The curious paradox of the cult of personality honoring a group that has spent 5 decades trying to remain anonymous.
03/09/2015 Jesús Brotons
Come see the documentary "Theory of Obscurity: a film about The Residents" at the upcoming Beefeater In-Edit Festival.
In 2000, Pope John Paul II officially revealed the Third Secret of Fatima in a gesture that was unexpected by even the most fervent of Christians; the problem was that the revelation was confusing, cryptic and subject to all kinds of speculation. No one could agree whether it referred to the coming of the Antichrist, the attempt on the Pope’s life, something about Communism, how the future TV show Lost would eventually end, or whether it was really nothing more than a publicity stunt to get the newspapers talking about the Church for a while. Who knows; given the obscurantism of the highest echelons of the Vatican, the mystery revealed to the shepherds in the fields two thousand years ago could even have been the real identities of The Residents. Hypothetically, the shepherds would have no idea who those “Residents” were, or would be...

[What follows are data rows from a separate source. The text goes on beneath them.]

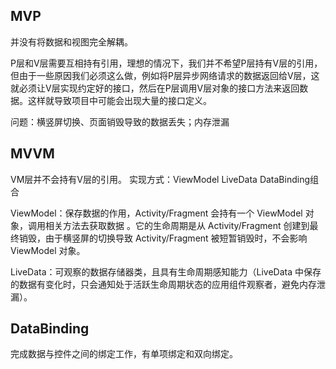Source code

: ## MVP
并没有将数据和视图完全解耦。

P层和V层需要互相持有引用，理想的情况下，我们并不希望P层持有V层的引用，但由于一些原因我们必须这么做，例如将P层异步网络请求的数据返回给V层，这就必须让V层实现约定好的接口，然后在P层调用V层对象的接口方法来返回数据。这样就导致项目中可能会出现大量的接口定义。

问题：横竖屏切换、页面销毁导致的数据丢失；内存泄漏

## MVVM
VM层并不会持有V层的引用。
实现方式：ViewModel LiveData DataBinding组合

ViewModel：保存数据的作用，Activity/Fragment 会持有一个 ViewModel 对象，调用相关方法去获取数据 。它的生命周期是从 Activity/Fragment 创建到最终销毁，由于横竖屏的切换导致 Activity/Fragment 被短暂销毁时，不会影响 ViewModel 对象。

LiveData：可观察的数据存储器类，且具有生命周期感知能力（LiveData 中保存的数据有变化时，只会通知处于活跃生命周期状态的应用组件观察者，避免内存泄漏）。

## DataBinding
完成数据与控件之间的绑定工作，有单项绑定和双向绑定。
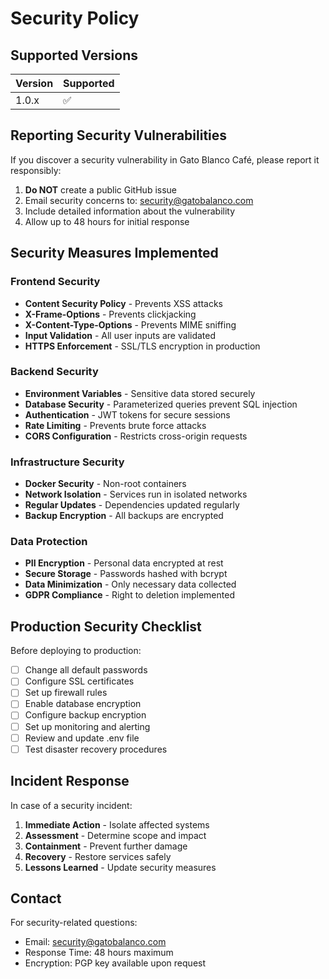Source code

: # Security Policy

## Supported Versions

| Version | Supported          |
| ------- | ------------------ |
| 1.0.x   | :white_check_mark: |

## Reporting Security Vulnerabilities

If you discover a security vulnerability in Gato Blanco Café, please report it responsibly:

1. **Do NOT** create a public GitHub issue
2. Email security concerns to: security@gatobalanco.com
3. Include detailed information about the vulnerability
4. Allow up to 48 hours for initial response

## Security Measures Implemented

### Frontend Security
- **Content Security Policy** - Prevents XSS attacks
- **X-Frame-Options** - Prevents clickjacking
- **X-Content-Type-Options** - Prevents MIME sniffing
- **Input Validation** - All user inputs are validated
- **HTTPS Enforcement** - SSL/TLS encryption in production

### Backend Security
- **Environment Variables** - Sensitive data stored securely
- **Database Security** - Parameterized queries prevent SQL injection
- **Authentication** - JWT tokens for secure sessions
- **Rate Limiting** - Prevents brute force attacks
- **CORS Configuration** - Restricts cross-origin requests

### Infrastructure Security
- **Docker Security** - Non-root containers
- **Network Isolation** - Services run in isolated networks
- **Regular Updates** - Dependencies updated regularly
- **Backup Encryption** - All backups are encrypted

### Data Protection
- **PII Encryption** - Personal data encrypted at rest
- **Secure Storage** - Passwords hashed with bcrypt
- **Data Minimization** - Only necessary data collected
- **GDPR Compliance** - Right to deletion implemented

## Production Security Checklist

Before deploying to production:

- [ ] Change all default passwords
- [ ] Configure SSL certificates
- [ ] Set up firewall rules
- [ ] Enable database encryption
- [ ] Configure backup encryption
- [ ] Set up monitoring and alerting
- [ ] Review and update .env file
- [ ] Test disaster recovery procedures

## Incident Response

In case of a security incident:

1. **Immediate Action** - Isolate affected systems
2. **Assessment** - Determine scope and impact
3. **Containment** - Prevent further damage
4. **Recovery** - Restore services safely
5. **Lessons Learned** - Update security measures

## Contact

For security-related questions:
- Email: security@gatobalanco.com
- Response Time: 48 hours maximum
- Encryption: PGP key available upon request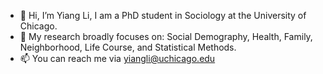 - 👋 Hi, I’m Yiang Li, I am a PhD student in Sociology at the University of Chicago.
- 👀 My research broadly focuses on: Social Demography, Health, Family, Neighborhood, Life Course, and Statistical Methods. 
- 📫 You can reach me via yiangli@uchicago.edu

<!---
yiang-li/yiang-li is a ✨ special ✨ repository because its `README.md` (this file) appears on your GitHub profile.
You can click the Preview link to take a look at your changes.
--->
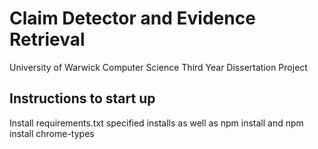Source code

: # Claim Detector and Evidence Retrieval

University of Warwick Computer Science Third Year Dissertation Project

## Instructions to start up
Install requirements.txt specified installs as well as npm install and npm install chrome-types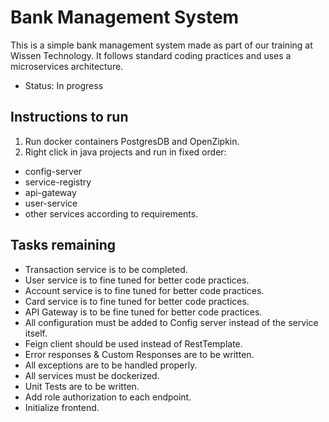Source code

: # Bank Management System
This is a simple bank management system made as part of our training at Wissen Technology. It follows standard coding practices and uses a microservices architecture. 
- Status: In progress

## Instructions to run
1. Run docker containers PostgresDB and OpenZipkin.
2. Right click in java projects and run in fixed order:
 - config-server
 - service-registry
 - api-gateway
 - user-service
 - other services according to requirements.  

## Tasks remaining
- Transaction service is to be completed.
- User service is to fine tuned for better code practices.
- Account service is to fine tuned for better code practices.
- Card service is to fine tuned for better code practices.
- API Gateway is to be fine tuned for better code practices.
- All configuration must be added to Config server instead of the service itself.
- Feign client should be used instead of RestTemplate.
- Error responses & Custom Responses are to be written. 
- All exceptions are to be handled properly.
- All services must be dockerized.
- Unit Tests are to be written.
- Add role authorization to each endpoint.
- Initialize frontend.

But that doesn’t matter. At one point, a gossipy reporter asked Fred Frith, the extraordinary guitarist who collaborated with The Residents in the late 1970s, about the group’s identities. Frith laughed and responded something like, “They’re just nice American guys with good business sense.” I’m sure that, if they were asked, other musicians who participated in the making of a residential album, would have a similar answer: some examples include Don Preston (on Eskimo), Chris Cutler (on The Commercial Album), or Todd Rundgren (on Gingerbread Man).
Penn Jillette, magician, actor, showman and master of ceremonies for The Mole Show (see the video below), tells the story of being at a sporting event where somebody sitting in front of him was saying to a friend: “Man, I’d love to know who The Residents really are.” Jillette said their names out loud; nobody knew what or who he was talking about.
It’s also likely that nobody really knew what Matt Groening was intending when he helped found the first official fan club for a strange North American group called The Residents: W.E.I.R.D. (an acronym for We Endorse Immediate Residents Deification, no less).
With more than forty years of activity under their belts and an astonishing résumé (absolute pioneers in D.I.Y., the music video, laserdisc and CD-ROM formats, and multimedia shows as we know them today, not to mention their immense discography), it doesn’t matter who is behind the masks. In fact, The Residents, as flesh and blood people, don’t exist. One of the stars of the documentary Theory of Obscurity says as much, and I agree; “The Residents are an idea [...] They are an over-arching concept, more so than an actual group of people performing strange music.
If anyone (still) believes that the The Residents’ identities are the Third (or Fourth) Secret of Fatima, it means they’re looking at a finger pointing to the Moon and not the Moon itself. And the Moon is shining bright in 2015: one of the longest lasting, most inspiring and prolific groups in history is experiencing a renewed youth due to the documentary filmed about them; this new youth is backed up by a creative body of work that is, in my opinion, unsurpassable: in its quantity, its depth and the broadness of its vision. In The Third Reich’n’Roll (1976), The Residents speculated about what rock’n’roll would have been like if Hitler had won the war. I wonder what popular music would have been like without them.
More boring, probably, to say the least. We wouldn’t be able to take refuge in Dadaist deconstructions of Eskimo folklore (Eskimo); sardonic, but catchy, parodies of chart toppers (The Commercial Album); not-entirely-unreal interpretations of the eternal class warfare (Mark of the Mole); the most compassionate vision of deformity since Tod Browning’s film (Freak Show)); the outrageous stories told in the Bible (Wormwood); the terrors inherent in the night and our imaginations (The Voice of Midnight)... And I’ll stop there. It’s much more satisfying to discover things for yourself. If after all that, you’re still determined to find out who they are, then listen: I’m a Resident. A short guy from Castile-La Mancha is a Resident. There’s a Japanese Resident, a Peruvian Resident, and another is a six-foot tall woman who lives in Bucarest. You can even be a Resident too... Gabba gabba, we accept you.